Re: ISO 10646, Unicode & The FAQ (Bengali Khanda Ta)

From: Kenneth Whistler (kenw@sybase.com)
Date: Thu Nov 21 2002 - 22:56:37 EST

  • Next message: rajesh@inflibnet.ac.in: "Re: Anyone who can write Hindi on the Unicode List?"

    Rick investigated, and came up with:

    > In a specific case, Andy asked about Khanda Ta, and pointed to a WG2
    > resolution that contradicts the Unicode FAQ on the same topic. I looked up
    > a paper listing an action item as follows, taken from document
    > http://anubis.dkuug.dk/JTC1/SC2/WG2/docs/M40ActionItems.pdf which are the
    > action items from meeting #40 of WG2; the decision was from meeting #39 in
    > October 2000:
    >
    > Resolution M39.11 (Request from Bangladesh): In response to the
    > request from Bangladesh Standards and Testing Institution in
    > document N2261 for adding KHANDATA character to 10646, WG2 instructs
    > its convener to communicate to the BSTI: a. that the requested
    > character can be encoded in 10646 using the following combining
    > sequence: Bengali TA (U+09A4 ) + Bengali Virama (U+09CD) + ZWNJ
    > (U+200C) + Following Character(s), to be able to separate the
    > KHANDATA from forming a conjunct with the Following Character(s).
    > Therefore, their proposal is not accepted. b. our understanding
    > that BDS 1520: 2000 completely replaces the BDS 1520: 1997.
    >
    > That does indeed give a different answer than the Unicode FAQ.
    >
    > I wonder if anyone else knows whether the text of 10646 contains any
    > mention of Khanda Ta, and if so, what it says.
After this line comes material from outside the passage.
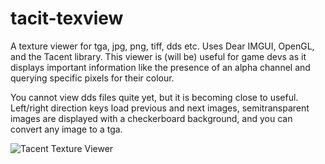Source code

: # tacit-texview
A texture viewer for tga, jpg, png, tiff, dds etc. Uses Dear IMGUI, OpenGL, and the Tacent library. This viewer is (will be) useful for game devs as it displays important information like the presence of an alpha channel and querying specific pixels for their colour.

You cannot view dds files quite yet, but it is becoming close to useful. Left/right direction keys load previous and next images, semitransparent images are displayed with a checkerboard background, and you can convert any image to a tga. 

![Tacent Texture Viewer](https://raw.githubusercontent.com/bluescan/tacit-texview/master/Screenshots/TextureViewerScreenshot.png)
    It does not mention Khanda Ta.

    And I guess it's time to open that old CBS (character BS) mailbag
    to track this sucker down.

    Resolution M39.11 dates from the WG2 discussion of September 20, 2000
    (at the WG2 meeting in Vouliagmeni, Greece). It was agenda item 7.12
    at that meeting, "Proposal to synchronize Bengali standard with 10646",
    during which the question came up about what is this "KHANDATA" thing
    in Bengali BDS 1520:2000 standard
    anyway, and should it be encoded as a separate character, as it was
    (at code point 0xBA) in BDS 1520:2000.
    For details of the discussion, see the WG2 meeting minutes, online
    in WG2 N2253.

    The upshot of the initial discussion was that Michael Everson was
    tasked with an action item, to wit:

    "Michael Everson to contact BSTI (email id, name etc. are in the cover
    letter) - a query was sent out to Unicode expert's list also."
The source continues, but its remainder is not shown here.